Stored records:
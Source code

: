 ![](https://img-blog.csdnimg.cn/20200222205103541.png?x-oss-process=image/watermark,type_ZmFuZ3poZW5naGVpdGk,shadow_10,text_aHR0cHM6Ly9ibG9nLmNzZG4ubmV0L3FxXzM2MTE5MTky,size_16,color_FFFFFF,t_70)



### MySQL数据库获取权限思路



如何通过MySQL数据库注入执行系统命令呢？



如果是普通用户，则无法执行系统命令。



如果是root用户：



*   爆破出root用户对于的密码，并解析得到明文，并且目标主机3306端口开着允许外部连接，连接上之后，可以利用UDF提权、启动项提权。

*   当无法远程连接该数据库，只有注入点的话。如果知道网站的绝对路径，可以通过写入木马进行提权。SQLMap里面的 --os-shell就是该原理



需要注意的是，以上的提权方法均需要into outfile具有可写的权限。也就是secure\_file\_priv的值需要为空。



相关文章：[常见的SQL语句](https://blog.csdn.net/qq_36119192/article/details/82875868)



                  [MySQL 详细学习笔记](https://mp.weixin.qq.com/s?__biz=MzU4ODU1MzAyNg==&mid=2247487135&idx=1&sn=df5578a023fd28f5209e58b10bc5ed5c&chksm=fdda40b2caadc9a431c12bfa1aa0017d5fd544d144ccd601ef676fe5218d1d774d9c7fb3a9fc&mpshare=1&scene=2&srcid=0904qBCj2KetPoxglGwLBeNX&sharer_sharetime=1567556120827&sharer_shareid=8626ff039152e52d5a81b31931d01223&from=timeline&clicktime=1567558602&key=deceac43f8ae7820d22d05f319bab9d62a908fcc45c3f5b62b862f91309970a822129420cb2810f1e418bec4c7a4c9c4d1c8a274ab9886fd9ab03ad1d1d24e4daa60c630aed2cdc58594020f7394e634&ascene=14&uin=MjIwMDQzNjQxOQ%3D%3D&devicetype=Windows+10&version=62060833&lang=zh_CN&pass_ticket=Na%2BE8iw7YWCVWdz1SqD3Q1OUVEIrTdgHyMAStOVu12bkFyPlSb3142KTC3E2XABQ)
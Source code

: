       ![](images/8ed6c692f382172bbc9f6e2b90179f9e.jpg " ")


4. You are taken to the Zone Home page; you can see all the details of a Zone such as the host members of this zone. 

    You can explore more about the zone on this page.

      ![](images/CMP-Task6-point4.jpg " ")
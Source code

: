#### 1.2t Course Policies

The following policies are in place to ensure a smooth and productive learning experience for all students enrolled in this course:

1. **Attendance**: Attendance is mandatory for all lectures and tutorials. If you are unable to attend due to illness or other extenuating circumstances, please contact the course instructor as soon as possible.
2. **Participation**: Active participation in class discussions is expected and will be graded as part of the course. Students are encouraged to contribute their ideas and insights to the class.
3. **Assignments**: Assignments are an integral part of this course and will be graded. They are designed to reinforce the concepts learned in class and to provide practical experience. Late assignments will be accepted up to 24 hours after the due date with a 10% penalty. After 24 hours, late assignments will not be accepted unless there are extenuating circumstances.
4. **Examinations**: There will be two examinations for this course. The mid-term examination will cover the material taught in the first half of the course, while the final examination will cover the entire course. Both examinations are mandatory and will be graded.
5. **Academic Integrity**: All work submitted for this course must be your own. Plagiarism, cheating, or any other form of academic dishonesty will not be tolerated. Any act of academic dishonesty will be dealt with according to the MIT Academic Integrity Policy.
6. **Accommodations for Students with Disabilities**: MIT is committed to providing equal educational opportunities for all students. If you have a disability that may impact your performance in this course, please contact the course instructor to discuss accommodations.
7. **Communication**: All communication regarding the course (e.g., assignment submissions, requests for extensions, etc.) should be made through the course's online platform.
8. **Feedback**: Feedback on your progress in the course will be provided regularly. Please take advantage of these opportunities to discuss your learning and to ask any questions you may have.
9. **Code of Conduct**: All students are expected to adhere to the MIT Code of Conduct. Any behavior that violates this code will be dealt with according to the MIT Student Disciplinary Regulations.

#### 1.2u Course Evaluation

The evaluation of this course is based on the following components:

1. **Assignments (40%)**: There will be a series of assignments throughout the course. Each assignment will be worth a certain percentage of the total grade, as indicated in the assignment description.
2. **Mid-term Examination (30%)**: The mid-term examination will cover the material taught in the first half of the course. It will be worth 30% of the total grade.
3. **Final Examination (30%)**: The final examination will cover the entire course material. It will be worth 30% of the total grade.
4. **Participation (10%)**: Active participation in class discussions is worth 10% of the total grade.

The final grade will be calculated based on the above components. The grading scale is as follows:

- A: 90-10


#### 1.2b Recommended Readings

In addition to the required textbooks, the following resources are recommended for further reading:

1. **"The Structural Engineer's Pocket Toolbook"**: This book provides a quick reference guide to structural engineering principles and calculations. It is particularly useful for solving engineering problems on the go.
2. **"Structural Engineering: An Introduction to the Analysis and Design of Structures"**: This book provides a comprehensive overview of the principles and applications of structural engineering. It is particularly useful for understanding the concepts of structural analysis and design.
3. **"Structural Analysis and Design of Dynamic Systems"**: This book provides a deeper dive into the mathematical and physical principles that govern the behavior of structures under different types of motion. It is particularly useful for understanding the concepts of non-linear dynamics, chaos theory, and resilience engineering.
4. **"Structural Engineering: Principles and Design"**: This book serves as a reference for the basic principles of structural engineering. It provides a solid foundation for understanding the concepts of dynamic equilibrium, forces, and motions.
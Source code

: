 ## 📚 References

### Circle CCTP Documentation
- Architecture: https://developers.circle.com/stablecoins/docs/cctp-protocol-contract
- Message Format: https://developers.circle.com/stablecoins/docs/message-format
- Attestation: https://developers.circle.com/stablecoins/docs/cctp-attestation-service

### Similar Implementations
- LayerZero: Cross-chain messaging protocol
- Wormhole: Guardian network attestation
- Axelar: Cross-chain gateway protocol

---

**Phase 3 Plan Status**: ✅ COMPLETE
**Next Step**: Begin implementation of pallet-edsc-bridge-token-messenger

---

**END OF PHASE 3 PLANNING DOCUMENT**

How to complete this task.
All lines above from the one with "You can explore" to the one with "1. **Attendance**: Attendance", inclusive, should be copied exactly, and no other lines.

Your response.
    You can explore more about the zone on this page.

      ![](images/CMP-Task6-point4.jpg " ")
Source code

:#### 1.2t Course Policies

The following policies are in place to ensure a smooth and productive learning experience for all students enrolled in this course:

1. **Attendance**: Attendance is mandatory for all lectures and tutorials. If you are unable to attend due to illness or other extenuating circumstances, please contact the course instructor as soon as possible.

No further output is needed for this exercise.